Telecom major Airtel and music streaming app Saavn are among the dozens of firms that received a special exemption from Facebook after it discontinued access to data in 2015.
In a written submission to US Congress, Facebook said that these firms were allowed access to data following its partnerships with app developers and software makers to integrate "Facebook and Facebook features" onto their companies' devices and products.
Along with Airtel, 51 other companies were also authorised to use Facebook user data which allowed the Silicon Valley-based giant to increase its reach among users. The other major players involved were Microsoft, Apple, Samsung, and Blackberry. The mobile streaming app Saavn was offered a one-time extension beyond May 2015.
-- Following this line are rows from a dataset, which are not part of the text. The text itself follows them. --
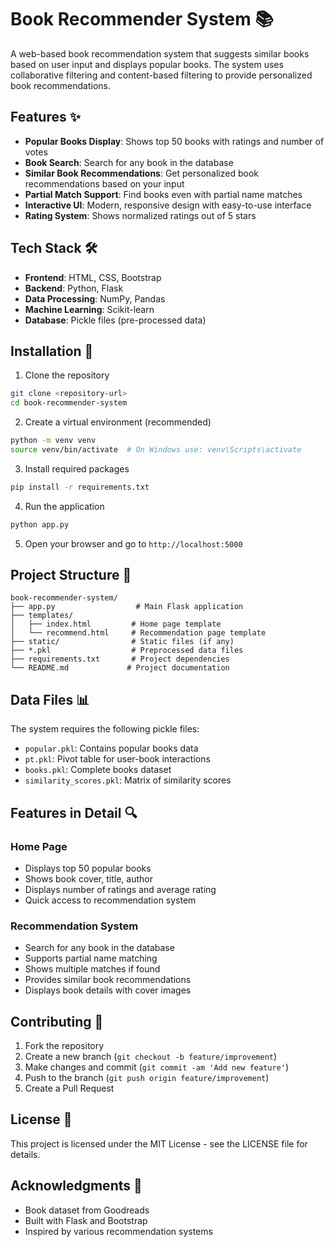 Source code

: # Book Recommender System 📚

A web-based book recommendation system that suggests similar books based on user input and displays popular books. The system uses collaborative filtering and content-based filtering to provide personalized book recommendations.

## Features ✨

- **Popular Books Display**: Shows top 50 books with ratings and number of votes
- **Book Search**: Search for any book in the database
- **Similar Book Recommendations**: Get personalized book recommendations based on your input
- **Partial Match Support**: Find books even with partial name matches
- **Interactive UI**: Modern, responsive design with easy-to-use interface
- **Rating System**: Shows normalized ratings out of 5 stars

## Tech Stack 🛠️

- **Frontend**: HTML, CSS, Bootstrap
- **Backend**: Python, Flask
- **Data Processing**: NumPy, Pandas
- **Machine Learning**: Scikit-learn
- **Database**: Pickle files (pre-processed data)

## Installation 🚀

1. Clone the repository
```bash
git clone <repository-url>
cd book-recommender-system
```

2. Create a virtual environment (recommended)
```bash
python -m venv venv
source venv/bin/activate  # On Windows use: venv\Scripts\activate
```

3. Install required packages
```bash
pip install -r requirements.txt
```

4. Run the application
```bash
python app.py
```

5. Open your browser and go to `http://localhost:5000`

## Project Structure 📁

```
book-recommender-system/
├── app.py                  # Main Flask application
├── templates/             
│   ├── index.html         # Home page template
│   └── recommend.html     # Recommendation page template
├── static/                # Static files (if any)
├── *.pkl                  # Preprocessed data files
├── requirements.txt       # Project dependencies
└── README.md             # Project documentation
```

## Data Files 📊

The system requires the following pickle files:
- `popular.pkl`: Contains popular books data
- `pt.pkl`: Pivot table for user-book interactions
- `books.pkl`: Complete books dataset
- `similarity_scores.pkl`: Matrix of similarity scores

## Features in Detail 🔍

### Home Page
- Displays top 50 popular books
- Shows book cover, title, author
- Displays number of ratings and average rating
- Quick access to recommendation system

### Recommendation System
- Search for any book in the database
- Supports partial name matching
- Shows multiple matches if found
- Provides similar book recommendations
- Displays book details with cover images

## Contributing 🤝

1. Fork the repository
2. Create a new branch (`git checkout -b feature/improvement`)
3. Make changes and commit (`git commit -am 'Add new feature'`)
4. Push to the branch (`git push origin feature/improvement`)
5. Create a Pull Request

## License 📝

This project is licensed under the MIT License - see the LICENSE file for details.

## Acknowledgments 🙏

- Book dataset from Goodreads
- Built with Flask and Bootstrap
- Inspired by various recommendation systems  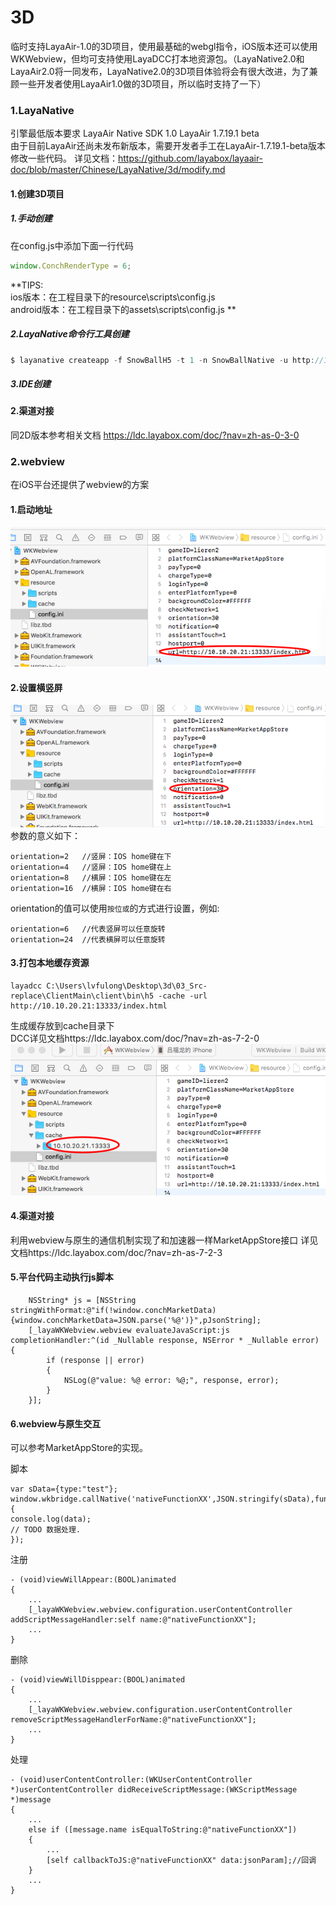 # 3D
临时支持LayaAir-1.0的3D项目，使用最基础的webgl指令，iOS版本还可以使用WKWebview，但均可支持使用LayaDCC打本地资源包。（LayaNative2.0和LayaAir2.0将一同发布，LayaNative2.0的3D项目体验将会有很大改进，为了兼顾一些开发者使用LayaAir1.0做的3D项目，所以临时支持了一下）
### 1.LayaNative
引擎最低版本要求 LayaAir Native SDK 1.0 LayaAir 1.7.19.1 beta  
由于目前LayaAir还尚未发布新版本，需要开发者手工在LayaAir-1.7.19.1-beta版本修改一些代码。
详见文档：https://github.com/layabox/layaair-doc/blob/master/Chinese/LayaNative/3d/modify.md
#### 1.创建3D项目
##### 1.手动创建
在config.js中添加下面一行代码
```javascript
window.ConchRenderType = 6;
```
**TIPS:  
ios版本：在工程目录下的resource\scripts\config.js  
android版本：在工程目录下的assets\scripts\config.js  **
##### 2.LayaNative命令行工具创建
```javascript
$ layanative createapp -f SnowBallH5 -t 1 -n SnowBallNative -u http://10.10.20.102:8899/index.html -v v0.9.5 -d 3D
```
##### 3.IDE创建
#### 2.渠道对接
同2D版本参考相关文档
https://ldc.layabox.com/doc/?nav=zh-as-0-3-0
### 2.webview
在iOS平台还提供了webview的方案
#### 1.启动地址
![图1](img/1.png)  
#### 2.设置横竖屏
![图1](img/2.png)  
参数的意义如下：
```
orientation=2   //竖屏：IOS home键在下   
orientation=4   //竖屏：IOS home键在上   
orientation=8   //横屏：IOS home键在左   
orientation=16  //横屏：IOS home键在右   
```
orientation的值可以使用`按位或`的方式进行设置，例如:
```   
orientation=6   //代表竖屏可以任意旋转  
orientation=24  //代表横屏可以任意旋转  
```
#### 3.打包本地缓存资源
```
layadcc C:\Users\lvfulong\Desktop\3d\03_Src-replace\ClientMain\client\bin\h5 -cache -url http://10.10.20.21:13333/index.html
```
生成缓存放到cache目录下  
DCC详见文档https://ldc.layabox.com/doc/?nav=zh-as-7-2-0  
![图1](img/3.png) 

#### 4.渠道对接
利用webview与原生的通信机制实现了和加速器一样MarketAppStore接口
详见文档https://ldc.layabox.com/doc/?nav=zh-as-7-2-3
#### 5.平台代码主动执行js脚本
```
    NSString* js = [NSString stringWithFormat:@"if(!window.conchMarketData){window.conchMarketData=JSON.parse('%@')}",pJsonString];
    [_layaWKWebview.webview evaluateJavaScript:js completionHandler:^(id _Nullable response, NSError * _Nullable error) {
        if (response || error)
        {
            NSLog(@"value: %@ error: %@;", response, error);
        }
    }];
```
#### 6.webview与原生交互
可以参考MarketAppStore的实现。

脚本
```
var sData={type:"test"};
window.wkbridge.callNative('nativeFunctionXX',JSON.stringify(sData),function(data){
console.log(data);
// TODO 数据处理.
});
```

注册
```
- (void)viewWillAppear:(BOOL)animated
{
    ...
    [_layaWKWebview.webview.configuration.userContentController addScriptMessageHandler:self name:@"nativeFunctionXX"];
    ...
}
```
删除
```
- (void)viewWillDisppear:(BOOL)animated
{
    ...
    [_layaWKWebview.webview.configuration.userContentController removeScriptMessageHandlerForName:@"nativeFunctionXX"];
    ...
}
```
处理
```
- (void)userContentController:(WKUserContentController *)userContentController didReceiveScriptMessage:(WKScriptMessage *)message
{
    ...
    else if ([message.name isEqualToString:@"nativeFunctionXX"])
    {
        ...
        [self callbackToJS:@"nativeFunctionXX" data:jsonParam];//回调
    }
    ...
}
```
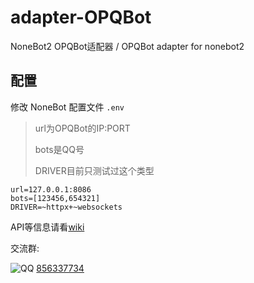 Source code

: # adapter-OPQBot
NoneBot2 OPQBot适配器 / OPQBot adapter for nonebot2


## 配置
修改 NoneBot 配置文件 `.env`

>url为OPQBot的IP:PORT
> 
>bots是QQ号
> 
>DRIVER目前只测试过这个类型

```
url=127.0.0.1:8086
bots=[123456,654321]
DRIVER=~httpx+~websockets
```


API等信息请看[wiki](https://github.com/opq-osc/nonebot-adapter-opqbot/wiki)

交流群:

![QQ](https://img.shields.io/badge/QQ-EB1923?logo=tencent-qq&logoColor=white) [856337734](https://qm.qq.com/q/aG7ipCZD2M)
This exemption was given to comply with "restricted API (application programming interface) access" after it imposed restrictions following the alleged misuse of data by researcher Aleksander Kogan. Saavn was later merged with Reliance owned JioMusic platform in March 2018.
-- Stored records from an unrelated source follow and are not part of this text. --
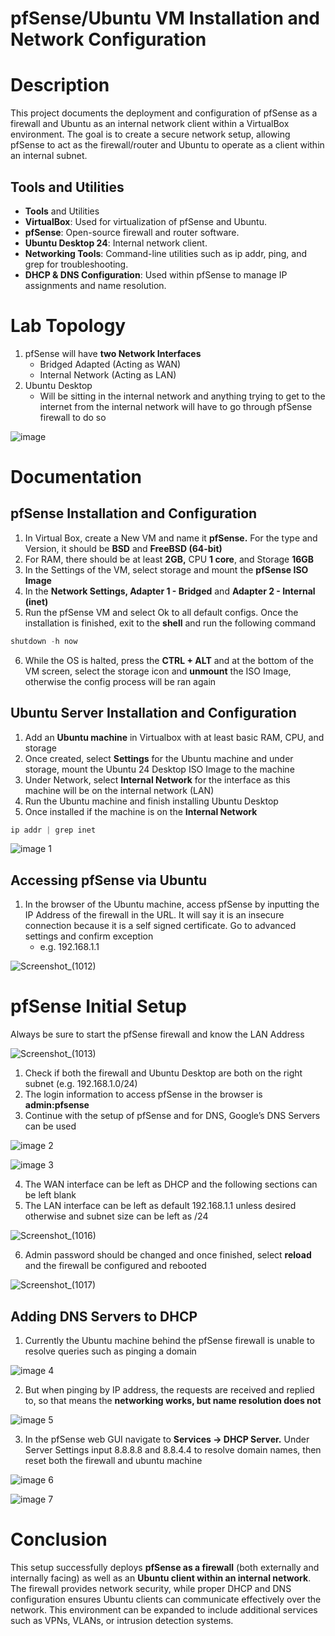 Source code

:# pfSense/Ubuntu VM Installation and Network Configuration

# Description
This project documents the deployment and configuration of pfSense as a firewall and Ubuntu as an internal network client within a VirtualBox environment. The goal is to create a secure network setup, allowing pfSense to act as the firewall/router and Ubuntu to operate as a client within an internal subnet.

## Tools and Utilities
- **Tools** and Utilities
- **VirtualBox**: Used for virtualization of pfSense and Ubuntu.
- **pfSense**: Open-source firewall and router software.
- **Ubuntu Desktop 24**: Internal network client.
- **Networking Tools**: Command-line utilities such as ip addr, ping, and grep for troubleshooting.
- **DHCP & DNS Configuration**: Used within pfSense to manage IP assignments and name resolution.

# Lab Topology
1. pfSense will have **two Network Interfaces**
    - Bridged Adapted (Acting as WAN)
    - Internal Network (Acting as LAN)
2. Ubuntu Desktop 
    - Will be sitting in the internal network and anything trying to get to the internet from the internal network will have to go through pfSense firewall to do so
      
![image](https://github.com/user-attachments/assets/6ba35a2a-ba99-4d0a-b781-54178a2d9e86)

# Documentation
## pfSense Installation and Configuration

1. In Virtual Box, create a New VM and name it **pfSense.** For the type and Version, it should be **BSD** and **FreeBSD (64-bit)**
2. For RAM, there should be at least **2GB,** CPU **1 core**, and Storage **16GB**
3. In the Settings of the VM, select storage and mount the **pfSense ISO Image** 
4. In the **Network Settings, Adapter 1 - Bridged** and **Adapter 2 - Internal (inet)** 
5. Run the pfSense VM and select Ok to all default configs. Once the installation is finished, exit to the **shell** and run the following command

```jsx
shutdown -h now 
```

6. While the OS is halted, press the **CTRL + ALT** and at the bottom of the VM screen, select the storage icon and **unmount** the ISO Image, otherwise the config process will be ran again

## Ubuntu Server Installation and Configuration

1. Add an **Ubuntu machine** in Virtualbox with at least basic RAM, CPU, and storage
2. Once created, select **Settings** for the Ubuntu machine and under storage, mount the Ubuntu 24 Desktop ISO Image to the machine 
3. Under Network, select **Internal Network** for the interface as this machine will be on the internal network (LAN)
4. Run the Ubuntu machine and finish installing Ubuntu Desktop
5. Once installed if the machine is on the **Internal Network** 

```powershell
ip addr | grep inet 
```

![image 1](https://github.com/user-attachments/assets/fcc1060d-3d36-4a0e-b4c7-49c12c6bbfd0)


## Accessing pfSense via Ubuntu

1. In the browser of the Ubuntu machine, access pfSense by inputting the IP Address of the firewall in the URL. It will say it is an insecure connection because it is a self signed certificate. Go to advanced settings and confirm exception
    - e.g. 192.168.1.1

![Screenshot_(1012)](https://github.com/user-attachments/assets/f66b11df-17a4-47b9-803b-b1d04ae896e5)

# pfSense Initial Setup

Always be sure to start the pfSense firewall and know the LAN Address

![Screenshot_(1013)](https://github.com/user-attachments/assets/7af7fa84-d81d-409f-836b-4c6051291a19)

1. Check if both the firewall and Ubuntu Desktop are both on the right subnet (e.g. 192.168.1.0/24)
2. The login information to access pfSense in the browser is **admin:pfsense**
3. Continue with the setup of pfSense and for DNS, Google’s DNS Servers can be used 

![image 2](https://github.com/user-attachments/assets/15a1c8d8-e1aa-42ea-a326-1d7cf43c4804)

![image 3](https://github.com/user-attachments/assets/af20872f-0608-4fa5-b227-c8bdb04df3c8)

4. The WAN interface can be left as DHCP and the following sections can be left blank
5. The LAN interface can be left as default 192.168.1.1 unless desired otherwise and subnet size can be left as /24 

![Screenshot_(1016)](https://github.com/user-attachments/assets/c65a8a55-61b5-4b73-be58-db7eba2c3ab2)

6. Admin password should be changed and once finished, select **reload** and the firewall be configured and rebooted

![Screenshot_(1017)](https://github.com/user-attachments/assets/5dde9ff4-7dfd-4e4e-8668-6f4227a7c777)

## Adding DNS Servers to DHCP

1. Currently the Ubuntu machine behind the pfSense firewall is unable to resolve queries such as pinging a domain

![image 4](https://github.com/user-attachments/assets/6338f3bc-7176-4a34-be1e-863cd3c82abe)

2. But when pinging by IP address, the requests are received and replied to, so that means the **networking works, but name resolution does not**

![image 5](https://github.com/user-attachments/assets/c62e83d9-b98c-43ff-a174-0c88d0c50b07)

3. In the pfSense web GUI navigate to **Services → DHCP Server.** Under Server Settings input 8.8.8.8 and 8.8.4.4 to resolve domain names, then reset both the firewall and ubuntu machine

![image 6](https://github.com/user-attachments/assets/28be5c0f-12bd-4428-a795-3adfde8b06b7)

![image 7](https://github.com/user-attachments/assets/61c0447a-7fee-4361-90fc-8c88ba07fa26)


# Conclusion

This setup successfully deploys **pfSense as a firewall** (both externally and internally facing) as well as an **Ubuntu client within an internal network**. The firewall provides network security, while proper DHCP and DNS configuration ensures Ubuntu clients can communicate effectively over the network. This environment can be expanded to include additional services such as VPNs, VLANs, or intrusion detection systems.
Notably, in early 2018, Facebook accused Cambridge Analytica, a British political consulting firm of getting the physiological profiles of 50 million people from Kogan, who is said to have violated its data policies by sharing data from his personality prediction app.
The app developed by Kogan mined data not only from the participating profile but also from everyone in their friend list. The US investigative agencies are looking its possible involvement in influencing the US Presidential elections.
Airtel defended its stance in this matter and denied any wrongdoings. "The matter pertains to the year 2010 when Airtel was granted access to data by Facebook as an app developer. The project ended in 2013 and so did the access to the data. We confirm that the data was used only for our internal purposes. We take data privacy extremely seriously and follow a zero-tolerance policy on the same." The Economic Times reported, attributing it to an Airtel spokesperson.
Facebook is facing a huge public outcry over accusations of data theft, which has forced the tech giant to investigate every app that had access to large amounts of information before it changed its policies in 2014. It has already suspended over 200 apps.